_EXERCISE PROMPT:_ Please retype exactly, and with nothing added, the lines of the material from the one with "Hi, I’m @jimmcneil" through the final one.
----------------
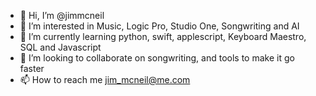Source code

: - 👋 Hi, I’m @jimmcneil
- 👀 I’m interested in Music, Logic Pro, Studio One, Songwriting and AI 
- 🌱 I’m currently learning python, swift, applescript, Keyboard Maestro, SQL and Javascript
- 💞️ I’m looking to collaborate on songwriting, and tools to make it go faster
- 📫 How to reach me jim_mcneil@me.com 

<!---
jimmcneil/jimmcneil is a ✨ special ✨ repository because its `README.md` (this file) appears on your GitHub profile.
You can click the Preview link to take a look at your changes.
--->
----------------
_WORKED SOLUTION:_
: - 👋 Hi, I’m @jimmcneil
- 👀 I’m interested in Music, Logic Pro, Studio One, Songwriting and AI 
- 🌱 I’m currently learning python, swift, applescript, Keyboard Maestro, SQL and Javascript
- 💞️ I’m looking to collaborate on songwriting, and tools to make it go faster
- 📫 How to reach me jim_mcneil@me.com 

<!---
jimmcneil/jimmcneil is a ✨ special ✨ repository because its `README.md` (this file) appears on your GitHub profile.
You can click the Preview link to take a look at your changes.
--->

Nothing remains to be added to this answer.